I was in church yesterday and both of my kids were playing semi-quietly on the pew for a few minutes. And my hands were empty and it felt weird. No one was sitting on my lap. Lincoln just isn’t a baby anymore, he will be two in six weeks and then will then FOR SURE officially be not a baby. When did this happen? I thought of all the sacrament meetings I listen to from the mothers room, feeding Linc. Now as soon as we hear the “amen” of the closing prayer, Lincoln yells YEAH YEAH YEAHHHHH and sprints for the nursery.
I wonder if that will ever go away? Like, when our last baby turns two will my hands still feel empty? Or will I be too busy to notice? Will we feel complete as a family? I keep semi joking to Jazz that we will just have babies forever. He doesn’t think it is very funny.

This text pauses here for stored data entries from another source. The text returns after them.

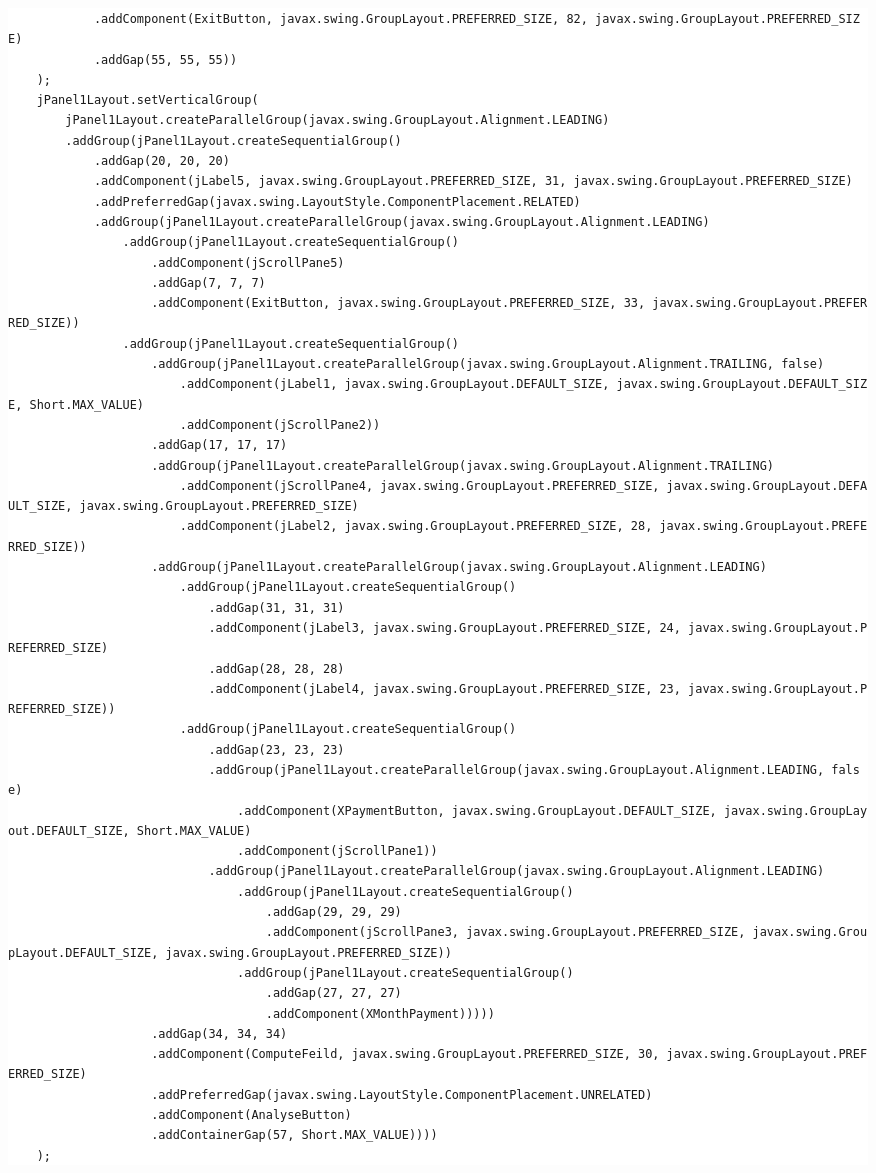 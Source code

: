                 .addComponent(ExitButton, javax.swing.GroupLayout.PREFERRED_SIZE, 82, javax.swing.GroupLayout.PREFERRED_SIZE)
                .addGap(55, 55, 55))
        );
        jPanel1Layout.setVerticalGroup(
            jPanel1Layout.createParallelGroup(javax.swing.GroupLayout.Alignment.LEADING)
            .addGroup(jPanel1Layout.createSequentialGroup()
                .addGap(20, 20, 20)
                .addComponent(jLabel5, javax.swing.GroupLayout.PREFERRED_SIZE, 31, javax.swing.GroupLayout.PREFERRED_SIZE)
                .addPreferredGap(javax.swing.LayoutStyle.ComponentPlacement.RELATED)
                .addGroup(jPanel1Layout.createParallelGroup(javax.swing.GroupLayout.Alignment.LEADING)
                    .addGroup(jPanel1Layout.createSequentialGroup()
                        .addComponent(jScrollPane5)
                        .addGap(7, 7, 7)
                        .addComponent(ExitButton, javax.swing.GroupLayout.PREFERRED_SIZE, 33, javax.swing.GroupLayout.PREFERRED_SIZE))
                    .addGroup(jPanel1Layout.createSequentialGroup()
                        .addGroup(jPanel1Layout.createParallelGroup(javax.swing.GroupLayout.Alignment.TRAILING, false)
                            .addComponent(jLabel1, javax.swing.GroupLayout.DEFAULT_SIZE, javax.swing.GroupLayout.DEFAULT_SIZE, Short.MAX_VALUE)
                            .addComponent(jScrollPane2))
                        .addGap(17, 17, 17)
                        .addGroup(jPanel1Layout.createParallelGroup(javax.swing.GroupLayout.Alignment.TRAILING)
                            .addComponent(jScrollPane4, javax.swing.GroupLayout.PREFERRED_SIZE, javax.swing.GroupLayout.DEFAULT_SIZE, javax.swing.GroupLayout.PREFERRED_SIZE)
                            .addComponent(jLabel2, javax.swing.GroupLayout.PREFERRED_SIZE, 28, javax.swing.GroupLayout.PREFERRED_SIZE))
                        .addGroup(jPanel1Layout.createParallelGroup(javax.swing.GroupLayout.Alignment.LEADING)
                            .addGroup(jPanel1Layout.createSequentialGroup()
                                .addGap(31, 31, 31)
                                .addComponent(jLabel3, javax.swing.GroupLayout.PREFERRED_SIZE, 24, javax.swing.GroupLayout.PREFERRED_SIZE)
                                .addGap(28, 28, 28)
                                .addComponent(jLabel4, javax.swing.GroupLayout.PREFERRED_SIZE, 23, javax.swing.GroupLayout.PREFERRED_SIZE))
                            .addGroup(jPanel1Layout.createSequentialGroup()
                                .addGap(23, 23, 23)
                                .addGroup(jPanel1Layout.createParallelGroup(javax.swing.GroupLayout.Alignment.LEADING, false)
                                    .addComponent(XPaymentButton, javax.swing.GroupLayout.DEFAULT_SIZE, javax.swing.GroupLayout.DEFAULT_SIZE, Short.MAX_VALUE)
                                    .addComponent(jScrollPane1))
                                .addGroup(jPanel1Layout.createParallelGroup(javax.swing.GroupLayout.Alignment.LEADING)
                                    .addGroup(jPanel1Layout.createSequentialGroup()
                                        .addGap(29, 29, 29)
                                        .addComponent(jScrollPane3, javax.swing.GroupLayout.PREFERRED_SIZE, javax.swing.GroupLayout.DEFAULT_SIZE, javax.swing.GroupLayout.PREFERRED_SIZE))
                                    .addGroup(jPanel1Layout.createSequentialGroup()
                                        .addGap(27, 27, 27)
                                        .addComponent(XMonthPayment)))))
                        .addGap(34, 34, 34)
                        .addComponent(ComputeFeild, javax.swing.GroupLayout.PREFERRED_SIZE, 30, javax.swing.GroupLayout.PREFERRED_SIZE)
                        .addPreferredGap(javax.swing.LayoutStyle.ComponentPlacement.UNRELATED)
                        .addComponent(AnalyseButton)
                        .addContainerGap(57, Short.MAX_VALUE))))
        );
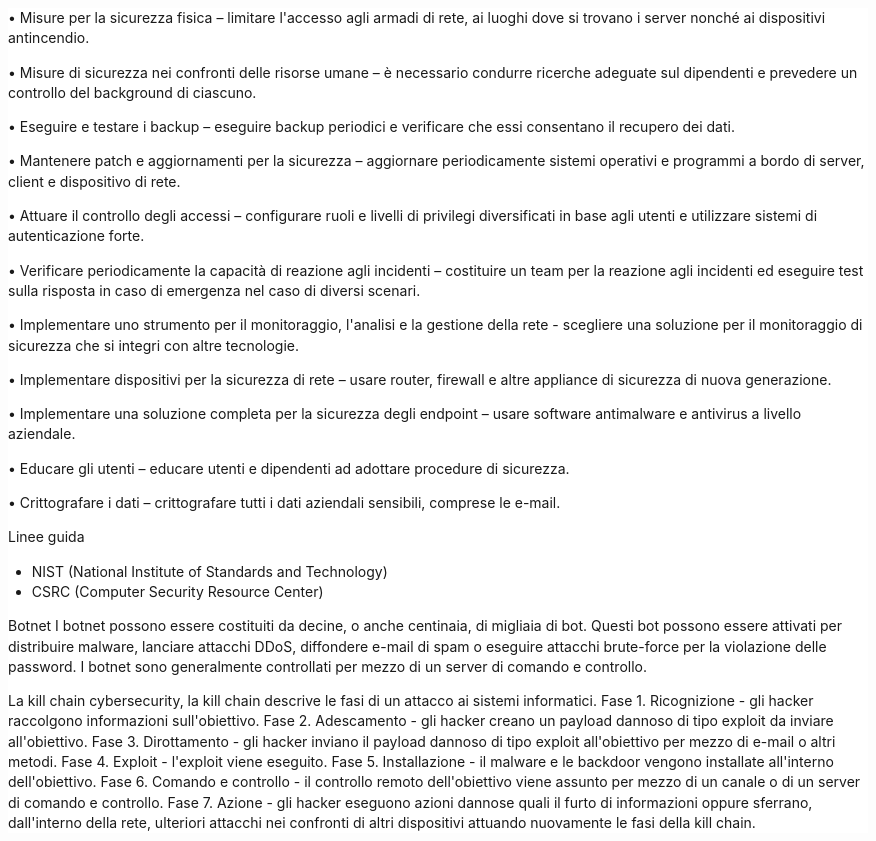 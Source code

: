 •	Misure per la sicurezza fisica – limitare l'accesso agli armadi di rete, ai luoghi dove si trovano i server nonché ai dispositivi antincendio.

•	Misure di sicurezza nei confronti delle risorse umane – è necessario condurre ricerche adeguate sul dipendenti e prevedere un controllo del background di ciascuno.

•	Eseguire e testare i backup – eseguire backup periodici e verificare che essi consentano il recupero dei dati.

•	Mantenere patch e aggiornamenti per la sicurezza – aggiornare periodicamente sistemi operativi e programmi a bordo di server, client e dispositivo di rete.

•	Attuare il controllo degli accessi – configurare ruoli e livelli di privilegi diversificati in base agli utenti e utilizzare sistemi di autenticazione forte.

•	Verificare periodicamente la capacità di reazione agli incidenti – costituire un team per la reazione agli incidenti ed eseguire test sulla risposta in caso di emergenza nel caso di diversi scenari.

•	Implementare uno strumento per il monitoraggio, l'analisi e la gestione della rete - scegliere una soluzione per il monitoraggio di sicurezza che si integri con altre tecnologie.

•	Implementare dispositivi per la sicurezza di rete – usare router, firewall e altre appliance di sicurezza di nuova generazione.

•	Implementare una soluzione completa per la sicurezza degli endpoint – usare software antimalware e antivirus a livello aziendale.

•	Educare gli utenti – educare utenti e dipendenti ad adottare procedure di sicurezza.

•	Crittografare i dati – crittografare tutti i dati aziendali sensibili, comprese le e-mail.



Linee guida
- NIST (National Institute of Standards and Technology) 
- CSRC (Computer Security Resource Center)

Botnet
I botnet possono essere costituiti da decine, o anche centinaia, di migliaia di bot. Questi bot possono essere attivati per distribuire malware, lanciare attacchi DDoS, diffondere e-mail di spam o eseguire attacchi brute-force per la violazione delle password. I botnet sono generalmente controllati per mezzo di un server di comando e controllo.

La kill chain 
cybersecurity, la kill chain descrive le fasi di un attacco ai sistemi informatici. 
Fase 1. Ricognizione - gli hacker raccolgono informazioni sull'obiettivo.
Fase 2. Adescamento - gli hacker creano un payload dannoso di tipo exploit da inviare all'obiettivo.
Fase 3. Dirottamento - gli hacker inviano il payload dannoso di tipo exploit all'obiettivo per mezzo di e-mail o altri metodi.
Fase 4. Exploit - l'exploit viene eseguito.
Fase 5. Installazione - il malware e le backdoor vengono installate all'interno dell'obiettivo.
Fase 6. Comando e controllo - il controllo remoto dell'obiettivo viene assunto per mezzo di un canale o di un server di comando e controllo.
Fase 7. Azione - gli hacker eseguono azioni dannose quali il furto di informazioni oppure sferrano, dall'interno della rete, ulteriori attacchi nei confronti di altri dispositivi attuando nuovamente le fasi della kill chain.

I’m to the point now where I could actually leave the house and take a purse instead of the diaper bag. A purse! The kids are low maintenance when we are out and about- no bottles ( OR PACIS!!!) and don’t generally need a change of clothes or anything. Now that I’ve said that, I’m sure sometime this week I’ll be cursing and wrapping a naked kid in my cardigan in the back of my van. I just carry the essentials.. wallet, phone, diapers, and like four packs of emergency fruit snacks.
I’m almost half way through this pregnancy, so I guess I should do an update and a picture about that. I’m so hoping to find out the gender soon, I’m just anxious about it!